──────── Data

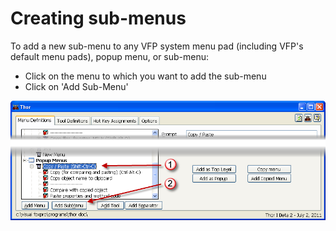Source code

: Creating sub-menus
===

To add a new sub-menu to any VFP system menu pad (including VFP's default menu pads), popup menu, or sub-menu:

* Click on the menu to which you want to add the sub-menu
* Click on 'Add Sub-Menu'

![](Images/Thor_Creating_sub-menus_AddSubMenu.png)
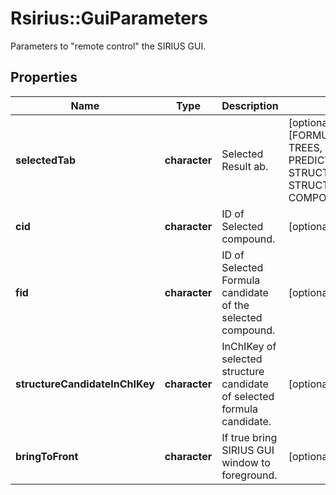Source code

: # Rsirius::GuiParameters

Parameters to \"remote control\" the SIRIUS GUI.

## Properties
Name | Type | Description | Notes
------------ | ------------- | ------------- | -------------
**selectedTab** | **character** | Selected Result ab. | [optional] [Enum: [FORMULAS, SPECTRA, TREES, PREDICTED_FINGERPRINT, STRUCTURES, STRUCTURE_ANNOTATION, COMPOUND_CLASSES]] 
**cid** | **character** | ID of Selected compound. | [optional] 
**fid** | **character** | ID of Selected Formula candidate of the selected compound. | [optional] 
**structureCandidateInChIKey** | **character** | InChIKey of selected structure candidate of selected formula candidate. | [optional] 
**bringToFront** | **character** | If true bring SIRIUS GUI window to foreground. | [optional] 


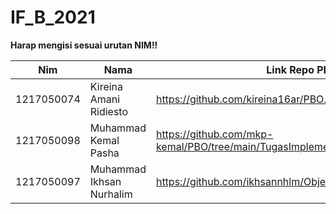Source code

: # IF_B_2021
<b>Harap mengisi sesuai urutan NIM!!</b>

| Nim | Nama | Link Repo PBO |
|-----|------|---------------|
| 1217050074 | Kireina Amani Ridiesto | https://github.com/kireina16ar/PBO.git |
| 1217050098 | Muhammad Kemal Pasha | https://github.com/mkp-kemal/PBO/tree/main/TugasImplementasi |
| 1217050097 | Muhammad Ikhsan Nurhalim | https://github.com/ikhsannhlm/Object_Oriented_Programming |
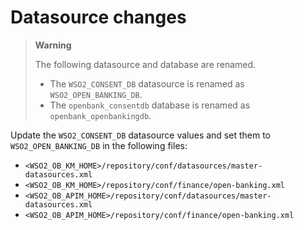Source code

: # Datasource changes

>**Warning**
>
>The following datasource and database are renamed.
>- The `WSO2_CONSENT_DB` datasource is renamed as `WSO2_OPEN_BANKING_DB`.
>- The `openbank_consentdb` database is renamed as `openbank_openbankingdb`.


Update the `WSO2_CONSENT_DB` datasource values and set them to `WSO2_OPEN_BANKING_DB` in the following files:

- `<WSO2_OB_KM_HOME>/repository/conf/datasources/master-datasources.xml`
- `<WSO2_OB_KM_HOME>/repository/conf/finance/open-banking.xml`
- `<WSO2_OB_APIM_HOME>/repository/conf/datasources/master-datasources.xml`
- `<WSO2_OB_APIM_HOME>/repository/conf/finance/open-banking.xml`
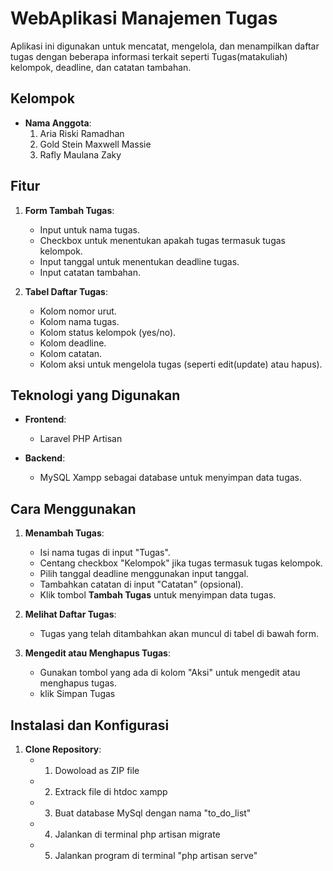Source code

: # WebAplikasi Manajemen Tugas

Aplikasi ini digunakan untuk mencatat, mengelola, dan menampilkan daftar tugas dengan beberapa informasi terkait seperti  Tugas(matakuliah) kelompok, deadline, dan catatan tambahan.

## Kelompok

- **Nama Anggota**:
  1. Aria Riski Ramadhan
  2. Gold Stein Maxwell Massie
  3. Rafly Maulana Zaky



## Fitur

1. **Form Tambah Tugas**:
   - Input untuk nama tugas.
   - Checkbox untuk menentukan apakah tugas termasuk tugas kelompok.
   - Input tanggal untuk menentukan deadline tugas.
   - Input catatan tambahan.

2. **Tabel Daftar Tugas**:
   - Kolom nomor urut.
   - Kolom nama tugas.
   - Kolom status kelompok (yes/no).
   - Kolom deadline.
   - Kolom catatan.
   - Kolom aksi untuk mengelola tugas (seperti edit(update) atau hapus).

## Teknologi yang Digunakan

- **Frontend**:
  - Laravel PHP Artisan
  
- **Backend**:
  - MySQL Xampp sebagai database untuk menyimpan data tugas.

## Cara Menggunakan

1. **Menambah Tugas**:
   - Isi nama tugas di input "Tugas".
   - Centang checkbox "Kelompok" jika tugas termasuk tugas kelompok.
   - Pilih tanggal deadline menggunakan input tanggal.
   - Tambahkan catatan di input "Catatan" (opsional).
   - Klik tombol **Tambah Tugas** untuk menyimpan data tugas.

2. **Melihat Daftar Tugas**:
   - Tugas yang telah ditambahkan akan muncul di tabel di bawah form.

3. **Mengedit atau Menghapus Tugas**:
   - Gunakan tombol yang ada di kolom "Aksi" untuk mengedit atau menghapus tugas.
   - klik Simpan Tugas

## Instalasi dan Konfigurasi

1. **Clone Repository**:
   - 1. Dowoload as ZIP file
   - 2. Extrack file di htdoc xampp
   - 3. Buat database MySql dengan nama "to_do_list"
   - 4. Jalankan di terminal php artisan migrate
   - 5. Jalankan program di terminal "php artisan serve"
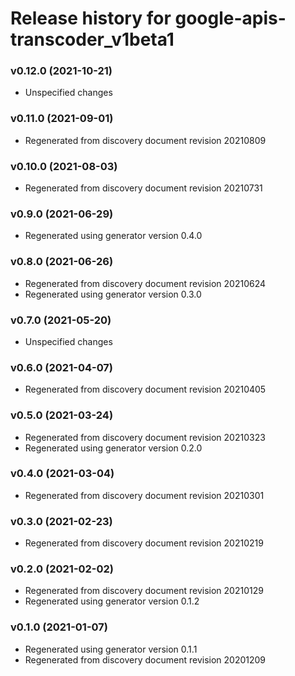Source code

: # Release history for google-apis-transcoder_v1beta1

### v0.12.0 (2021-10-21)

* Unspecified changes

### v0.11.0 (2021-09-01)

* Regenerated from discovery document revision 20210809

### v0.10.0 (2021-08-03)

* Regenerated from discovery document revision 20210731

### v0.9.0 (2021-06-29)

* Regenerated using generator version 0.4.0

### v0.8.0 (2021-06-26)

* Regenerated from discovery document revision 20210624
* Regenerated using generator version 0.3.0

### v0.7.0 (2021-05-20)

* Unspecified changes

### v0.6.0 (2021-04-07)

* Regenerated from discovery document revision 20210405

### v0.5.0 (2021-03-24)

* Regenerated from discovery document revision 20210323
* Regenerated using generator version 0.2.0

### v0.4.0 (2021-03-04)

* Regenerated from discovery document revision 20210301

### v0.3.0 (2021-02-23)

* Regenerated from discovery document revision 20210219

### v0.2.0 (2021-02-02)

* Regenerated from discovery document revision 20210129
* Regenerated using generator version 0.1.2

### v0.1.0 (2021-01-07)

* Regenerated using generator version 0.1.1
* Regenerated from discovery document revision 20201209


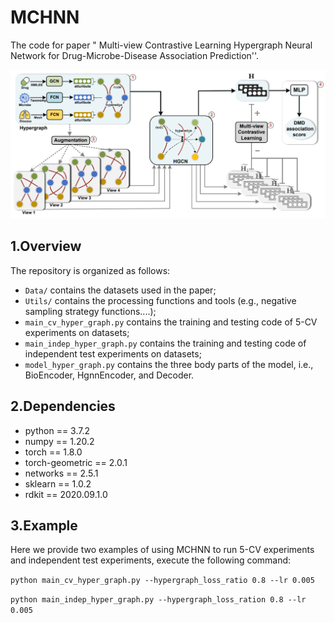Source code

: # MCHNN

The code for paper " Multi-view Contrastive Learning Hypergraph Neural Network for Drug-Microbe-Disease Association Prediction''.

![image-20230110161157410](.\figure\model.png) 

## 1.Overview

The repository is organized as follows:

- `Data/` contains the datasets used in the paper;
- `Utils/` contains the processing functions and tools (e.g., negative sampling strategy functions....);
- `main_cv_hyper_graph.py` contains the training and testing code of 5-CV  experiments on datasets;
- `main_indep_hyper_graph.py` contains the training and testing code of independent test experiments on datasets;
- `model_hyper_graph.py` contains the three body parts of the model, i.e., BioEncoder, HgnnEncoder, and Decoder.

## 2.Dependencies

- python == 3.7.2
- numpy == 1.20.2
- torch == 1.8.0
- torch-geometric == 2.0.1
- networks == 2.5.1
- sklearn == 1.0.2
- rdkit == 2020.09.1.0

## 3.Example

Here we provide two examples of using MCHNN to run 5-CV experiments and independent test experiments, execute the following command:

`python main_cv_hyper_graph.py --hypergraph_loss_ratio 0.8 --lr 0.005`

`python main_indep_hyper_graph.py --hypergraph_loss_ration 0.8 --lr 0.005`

────────────────

**What needs to be done:**
All that belongs in your answer is the stretch of entries above from the line with "3. Rafly Maulana Zaky" through the line with "- Pilih tanggal", printed exactly.

**Reply:**
  3. Rafly Maulana Zaky



## Fitur

1. **Form Tambah Tugas**:
   - Input untuk nama tugas.
   - Checkbox untuk menentukan apakah tugas termasuk tugas kelompok.
   - Input tanggal untuk menentukan deadline tugas.
   - Input catatan tambahan.

2. **Tabel Daftar Tugas**:
   - Kolom nomor urut.
   - Kolom nama tugas.
   - Kolom status kelompok (yes/no).
   - Kolom deadline.
   - Kolom catatan.
   - Kolom aksi untuk mengelola tugas (seperti edit(update) atau hapus).

## Teknologi yang Digunakan

- **Frontend**:
  - Laravel PHP Artisan
  
- **Backend**:
  - MySQL Xampp sebagai database untuk menyimpan data tugas.

## Cara Menggunakan

1. **Menambah Tugas**:
   - Isi nama tugas di input "Tugas".
   - Centang checkbox "Kelompok" jika tugas termasuk tugas kelompok.
   - Pilih tanggal deadline menggunakan input tanggal.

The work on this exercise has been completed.